In 1954, he spent three months in Helsinki, playing with an orchestra. I believe he had to dress with extravagant shirts as if he was Caribbean. His skin was not very dark and he was rather not hairy, but up north he was actually playing the Latin lover.
One of those nights, in a club near the sea or the port (or the river), she met two sisters, Raija and Anna. Raija didn’t speak a word of Spanish, and Santiago didn’t speak Finnish. They communicated in English. They communicated so much, that at the end of the three months, Raija left Finland and came to Barcelona with Santiago. Some months later, my mom was born.
This story has always fascinated me. They were both quite a character, so, as strange as it sounds, the story always made sense to me. Yes, it was a crazy thing to do, but I can totally see them doing it.
My grandma (la mumu, in our adaptation of the Finnish word into Spanish) was this amazingly beautiful, intelligent, strong, independent woman. She left everything behind, and never came back. She spoke from time to time to her sister Anna, but international conferences were expensive -I wish she had known Skype.
She had this funny accent. She used to confuse feminine and masculine pronouns -no matter how many times we said that it is ‘el crucigrama’, not ‘la crucigrama’. She wore leopard print swimsuits, and red sandals that looked like coming directly from the fifties. She was tough with us, she was funny, and I never heard her complaining -until very late.
My grandpa (el bari, as we called him) was this grumpy, politically incorrect man that loved buying me and my sister records and changed the name of our favourite bands. He had had an accident when he was a kid (he fell off a tramway when he jumped to catch it) and since then he had had one side of the upper lip lifted. I always thought it was so cool that he looked like Elvis Presley.
I remember I was keeping a diary when he died. I didn’t know how to continue writing after that and I just stopped.
One of the things I regret the most is not having asked them more questions about their lives. I know bits: I know that my grandpa was a communist when it was forbidden in Spain, and became rather right wing when the socialist party was in power . I know that he used to make jokes to new musicians in the band, and that once they all locked one guy in a double bass case made of hay and started to pee on him -as a joke. I know that my mom was almost born in Egypt. My grandparents settled down in Barcelona. Apparently, nobody told my grandma that what she was learning was Catalan instead of Spanish -there was a bit of confusion when she moved later to Madrid. I know that just by going to the market and talking to the neighbors, my grandma learned both Catalan and Spanish. I’m really impressed by that. I remember receiving books in Finnish when I was a kid and thinking how on earth that language could make sense.
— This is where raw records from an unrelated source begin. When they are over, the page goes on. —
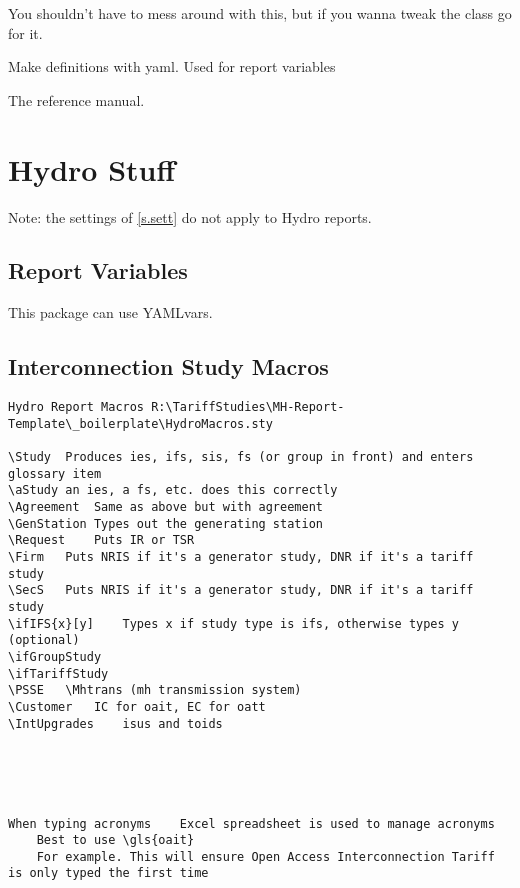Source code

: \documentclass{\FormatDir corpboreportMulti}
\newcommand{\llcmd}[1]{\leavevmode\llap{\texttt{\detokenize{#1}\ }}}
\newcommand{\llcmdlink}[2]{\href{#2}{\hspace{-15ex}}\hspace{15ex}\llcmd{#1}}%
\begin{document}
\llcmdlink{KOMA-Script}{https://texdoc.org/serve/KOMA-Script/0}You shouldn't have to mess around with this,
but if you wanna tweak the class go for it.

\llcmdlink{yamlvars}{https://ctan.mirror.globo.tech/macros/luatex/latex/yamlvars/YAMLvars.pdf}Make definitions with yaml.
Used for report variables


\llcmdlink{LuaTeX}{https://www.pragma-ade.com/general/manuals/luatex.pdf}The reference manual.


\section{Hydro Stuff}

Note: the settings of \cref{s.sett} do not apply to Hydro reports.

\subsection{Report Variables}
This package can use YAMLvars.

\subsection{Interconnection Study Macros}

\begin{lstlisting}
Hydro Report Macros	R:\TariffStudies\MH-Report-Template\_boilerplate\HydroMacros.sty

\Study	Produces ies, ifs, sis, fs (or group in front) and enters glossary item
\aStudy	an ies, a fs, etc. does this correctly
\Agreement	Same as above but with agreement
\GenStation	Types out the generating station
\Request	Puts IR or TSR
\Firm	Puts NRIS if it's a generator study, DNR if it's a tariff study
\SecS	Puts NRIS if it's a generator study, DNR if it's a tariff study
\ifIFS{x}[y]	Types x if study type is ifs, otherwise types y (optional)
\ifGroupStudy
\ifTariffStudy
\PSSE	\Mhtrans (mh transmission system)
\Customer	IC for oait, EC for oatt
\IntUpgrades	isus and toids





When typing acronyms	Excel spreadsheet is used to manage acronyms
	Best to use \gls{oait}
	For example. This will ensure Open Access Interconnection Tariff is only typed the first time

\end{lstlisting}

\PrintEndOfDocument
\end{document}
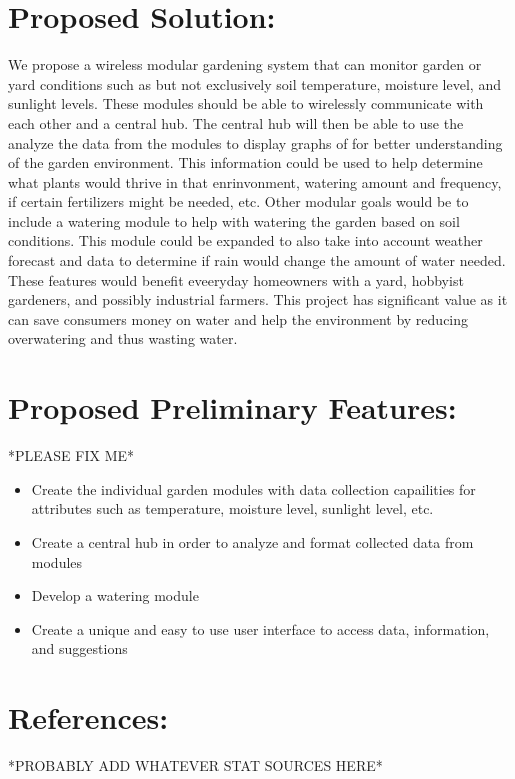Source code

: \documentclass[]{article}
\begin{document}
\section*{Proposed Solution:}
	We propose a wireless modular gardening system that can monitor garden or yard conditions such as but not exclusively soil temperature, moisture level, and sunlight levels. These modules should be able to wirelessly communicate with each other and a central hub. The central hub will then be able to use the analyze the data from the modules to display graphs of for better understanding of the garden environment. This information could be used to help determine what plants would thrive in that enrinvonment, watering amount and frequency, if certain fertilizers might be needed, etc. Other modular goals would be to include a watering module to help with watering the garden based on soil conditions. This module could be expanded to also take into account weather forecast and data to determine if rain would change the amount of water needed. These features would benefit eveeryday homeowners with a yard, hobbyist gardeners, and possibly industrial farmers. This project has significant value as it can save consumers money on water and help the environment by reducing overwatering and thus wasting water. 

\section*{Proposed Preliminary Features:}
*PLEASE FIX ME*
\begin{itemize}
	\item Create the individual garden modules with data collection capailities for attributes such as temperature, moisture level, sunlight level, etc. 
	\item Create a central hub in order to analyze and format collected data from modules
	\item Develop a watering module
	\item Create a unique and easy to use user interface to access data, information, and suggestions
\end{itemize}

\section*{References:}
*PROBABLY ADD WHATEVER STAT SOURCES HERE*
\end{document}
But la mumu managed to do it.
I went this summer to Barcelona, and visited the place where my mom and grandparents had lived. It was so moving walking down the streets they had walked. It was like seeing traces of their history.
As a teenager, I always fantasised about writing a novel about them. I pictured scenes in black and white, of jazz clubs filled with people smoking -they smoke so much. It would be a novel that intertwined music with the political events of the fifties and sixties in Europe.
I’m obviously not writing that. But who cares.
They never told much about their lives, but somehow they managed to be very present in our lives. My sister is married to a musician. They and my nieces have the same excellent ear for music, such a natural talent. For my part, I’m also communicating myself in English, and I’ve become a migrant too. Obviously not in the same conditions as my grandma. But I like to think that her funny accent resonates in mine.